If you’ve ever designed an embedded system with at least one button you’ve had to deal with button debouncing. This is also know as contact bounce, a phenomenon where a button press can be registered as multiple button presses if not handled correctly. One way to take care of this is with a hardware filter built from a resistor-capacitor setup, or by using a couple of NAND gates. We find that [Jack Ganssle] put together the most comprehensive and approachable look at contact bounce which you should read through if you want to learn more.

We’re interested in software solutions for debouncing buttons. This seems to be one of the most common forum questions but it can be hard to find answers in the form of reliable code examples. Do you have debounce code that you depend on in every application? Are you willing to share it with the world? We’d like to gather as many examples as possible and publish them in one-post-to-rule-them-all.
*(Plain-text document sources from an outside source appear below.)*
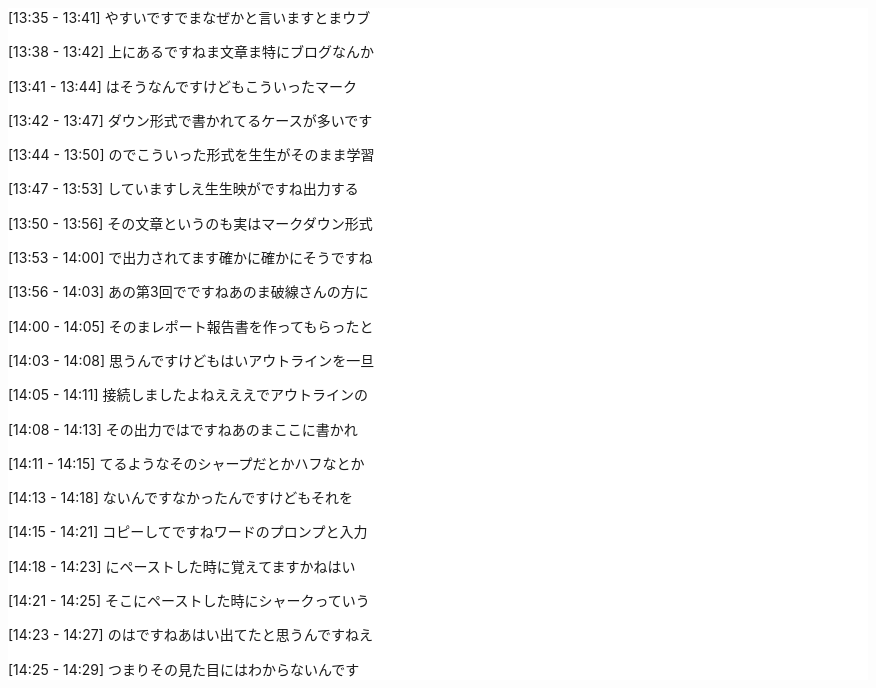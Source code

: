 [13:35 - 13:41]
やすいですでまなぜかと言いますとまウブ

[13:38 - 13:42]
上にあるですねま文章ま特にブログなんか

[13:41 - 13:44]
はそうなんですけどもこういったマーク

[13:42 - 13:47]
ダウン形式で書かれてるケースが多いです

[13:44 - 13:50]
のでこういった形式を生生がそのまま学習

[13:47 - 13:53]
していますしえ生生映がですね出力する

[13:50 - 13:56]
その文章というのも実はマークダウン形式

[13:53 - 14:00]
で出力されてます確かに確かにそうですね

[13:56 - 14:03]
あの第3回でですねあのま破線さんの方に

[14:00 - 14:05]
そのまレポート報告書を作ってもらったと

[14:03 - 14:08]
思うんですけどもはいアウトラインを一旦

[14:05 - 14:11]
接続しましたよねえええでアウトラインの

[14:08 - 14:13]
その出力ではですねあのまここに書かれ

[14:11 - 14:15]
てるようなそのシャープだとかハフなとか

[14:13 - 14:18]
ないんですなかったんですけどもそれを

[14:15 - 14:21]
コピーしてですねワードのプロンプと入力

[14:18 - 14:23]
にペーストした時に覚えてますかねはい

[14:21 - 14:25]
そこにペーストした時にシャークっていう

[14:23 - 14:27]
のはですねあはい出てたと思うんですねえ

[14:25 - 14:29]
つまりその見た目にはわからないんです

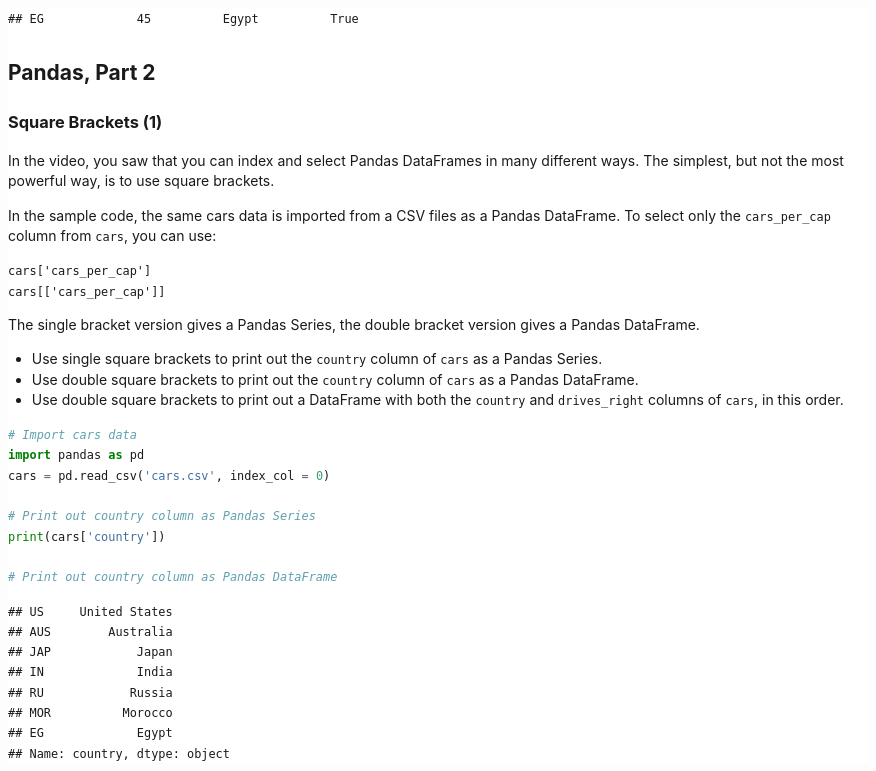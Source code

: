     ## EG             45          Egypt          True

## Pandas, Part 2

### Square Brackets (1)

In the video, you saw that you can index and select Pandas DataFrames in
many different ways. The simplest, but not the most powerful way, is to
use square brackets.

In the sample code, the same cars data is imported from a CSV files as a
Pandas DataFrame. To select only the `cars_per_cap` column from `cars`,
you can use:

    cars['cars_per_cap']
    cars[['cars_per_cap']]

The single bracket version gives a Pandas Series, the double bracket
version gives a Pandas DataFrame.

- Use single square brackets to print out the `country` column of `cars`
  as a Pandas Series.
- Use double square brackets to print out the `country` column of `cars`
  as a Pandas DataFrame.
- Use double square brackets to print out a DataFrame with both the
  `country` and `drives_right` columns of `cars`, in this order.

``` python
# Import cars data
import pandas as pd
cars = pd.read_csv('cars.csv', index_col = 0)

# Print out country column as Pandas Series
print(cars['country'])

# Print out country column as Pandas DataFrame
```

    ## US     United States
    ## AUS        Australia
    ## JAP            Japan
    ## IN             India
    ## RU            Russia
    ## MOR          Morocco
    ## EG             Egypt
    ## Name: country, dtype: object
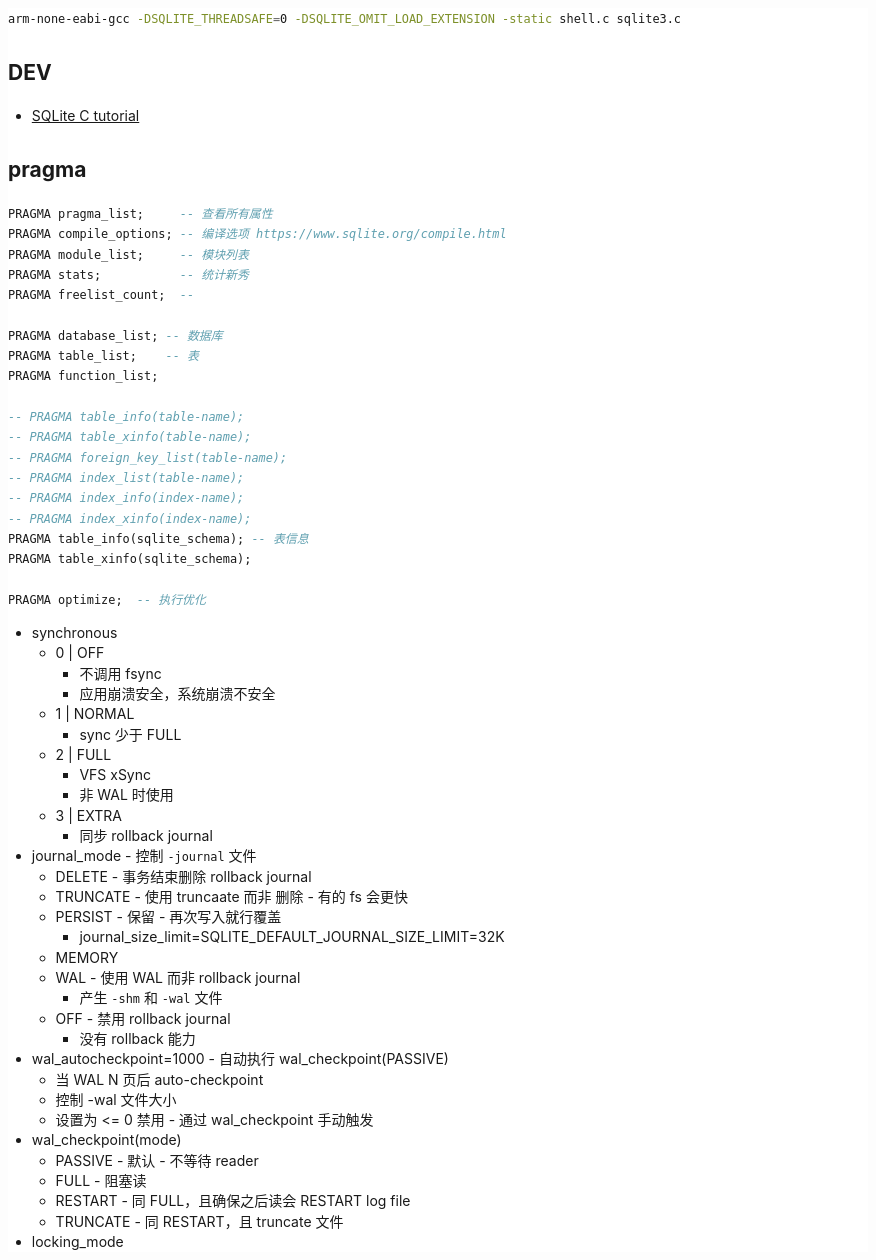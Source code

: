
 ```bash
arm-none-eabi-gcc -DSQLITE_THREADSAFE=0 -DSQLITE_OMIT_LOAD_EXTENSION -static shell.c sqlite3.c
```

## DEV

- [SQLite C tutorial](https://zetcode.com/db/sqlitec/)

## pragma

```sql
PRAGMA pragma_list;     -- 查看所有属性
PRAGMA compile_options; -- 编译选项 https://www.sqlite.org/compile.html
PRAGMA module_list;     -- 模块列表
PRAGMA stats;           -- 统计新秀
PRAGMA freelist_count;  --

PRAGMA database_list; -- 数据库
PRAGMA table_list;    -- 表
PRAGMA function_list;

-- PRAGMA table_info(table-name);
-- PRAGMA table_xinfo(table-name);
-- PRAGMA foreign_key_list(table-name);
-- PRAGMA index_list(table-name);
-- PRAGMA index_info(index-name);
-- PRAGMA index_xinfo(index-name);
PRAGMA table_info(sqlite_schema); -- 表信息
PRAGMA table_xinfo(sqlite_schema);

PRAGMA optimize;  -- 执行优化
```

- synchronous
  - 0 | OFF
    - 不调用 fsync
    - 应用崩溃安全，系统崩溃不安全
  - 1 | NORMAL
    - sync 少于 FULL
  - 2 | FULL
    - VFS xSync
    - 非 WAL 时使用
  - 3 | EXTRA
    - 同步 rollback journal
- journal_mode - 控制 `-journal` 文件
  - DELETE - 事务结束删除 rollback journal
  - TRUNCATE - 使用 truncaate 而非 删除 - 有的 fs 会更快
  - PERSIST - 保留 - 再次写入就行覆盖
    - journal_size_limit=SQLITE_DEFAULT_JOURNAL_SIZE_LIMIT=32K
  - MEMORY
  - WAL - 使用 WAL 而非 rollback journal
    - 产生 `-shm` 和 `-wal` 文件
  - OFF - 禁用 rollback journal
    - 没有 rollback 能力
- wal_autocheckpoint=1000 - 自动执行 wal_checkpoint(PASSIVE)
  - 当 WAL N 页后 auto-checkpoint
  - 控制 -wal 文件大小
  - 设置为 <= 0 禁用 - 通过 wal_checkpoint 手动触发
- wal_checkpoint(mode)
  - PASSIVE - 默认 - 不等待 reader
  - FULL - 阻塞读
  - RESTART - 同 FULL，且确保之后读会 RESTART log file
  - TRUNCATE - 同 RESTART，且 truncate 文件
- locking_mode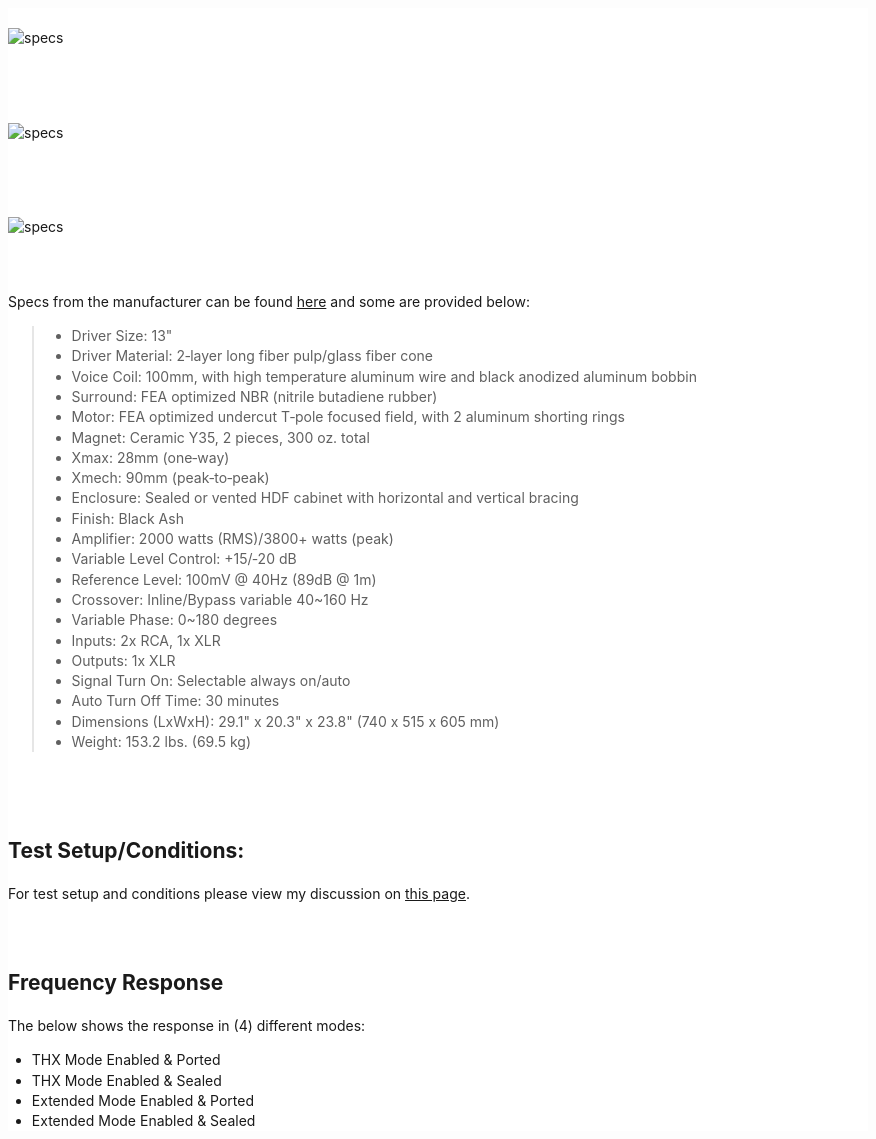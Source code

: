 <img align="left" src="https://dl.dropboxusercontent.com/s/522ktd4fd4mslel/DSC03457.JPG?dl=0" alt="specs" width="100%" style="vertical-align:middle;margin:20px 0px"/><br clear="all" />
<br>

<img align="left" src="https://dl.dropboxusercontent.com/s/0z4ydxcdtydk6uv/DSC03461.JPG?dl=0" alt="specs" width="100%" style="vertical-align:middle;margin:20px 0px"/><br clear="all" />
<br>

<img align="left" src="https://dl.dropboxusercontent.com/s/1ax3ov5grewaq9r/DSC03462.JPG?dl=0" alt="specs" width="100%" style="vertical-align:middle;margin:20px 0px"/><br clear="all" />
<br>

Specs from the manufacturer can be found [here](https://www.tkqlhce.com/click-7732025-11552490?url=https%3A%2F%2Fwww.monoprice.com%2Fproduct%3Fp_id%3D41496%26gclid%3DCjwKCAjws8yUBhA1EiwAi_tpEbUonxRLz46AYNw2W92ItUEwtsP-fiHkXB-iH87cC3VhGktb8hDrahoCIrsQAvD_BwE) and some are provided below:
> * Driver Size: 13"
> * Driver Material: 2‑layer long fiber pulp/glass fiber cone
> * Voice Coil: 100mm, with high temperature aluminum wire and black anodized aluminum bobbin
> * Surround: FEA optimized NBR (nitrile butadiene rubber)
> * Motor: FEA optimized undercut T‑pole focused field, with 2 aluminum shorting rings
> * Magnet: Ceramic Y35, 2 pieces, 300 oz. total
> * Xmax: 28mm (one‑way)
> * Xmech: 90mm (peak‑to‑peak)
> * Enclosure: Sealed or vented HDF cabinet with horizontal and vertical bracing
> * Finish: Black Ash
> * Amplifier: 2000 watts (RMS)/3800+ watts (peak)
> * Variable Level Control: +15/‑20 dB
> * Reference Level: 100mV @ 40Hz (89dB @ 1m)
> * Crossover: Inline/Bypass variable 40~160 Hz
> * Variable Phase: 0~180 degrees
> * Inputs: 2x RCA, 1x XLR
> * Outputs: 1x XLR
> * Signal Turn On: Selectable always on/auto
> * Auto Turn Off Time: 30 minutes
> * Dimensions (LxWxH): 29.1" x 20.3" x 23.8" (740 x 515 x 605 mm)
> * Weight: 153.2 lbs. (69.5 kg)


<br>
<br>

## Test Setup/Conditions:

For test setup and conditions please view my discussion on [this page](https://www.erinsaudiocorner.com/subwoofer_testing/cea-2010_subwoofer_testing/).

<br>

## Frequency Response

The below shows the response in (4) different modes:
* THX Mode Enabled & Ported
* THX Mode Enabled & Sealed
* Extended Mode Enabled & Ported
* Extended Mode Enabled & Sealed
Send your debounce code to: debounce@hackaday.com

Here’s some guidelines to follow:

  • Please only include debounce code. Get rid of other unrelated functions/etc.
  • You should send C code. If you want to also send an assembly code version that’s fine, but it must be supplementary to the C code.
  • Please comment your code. This will help others understand and use it. You may be tempted to explain the code in your email but this info is best placed in the code comments
  • Cite your sources. If you adapted this code from someone else’s please include a note about that in the code comments.

As an example we’ve included one of our favorite sets of debounce code after the break. Please note how it follows the guidelines listed above.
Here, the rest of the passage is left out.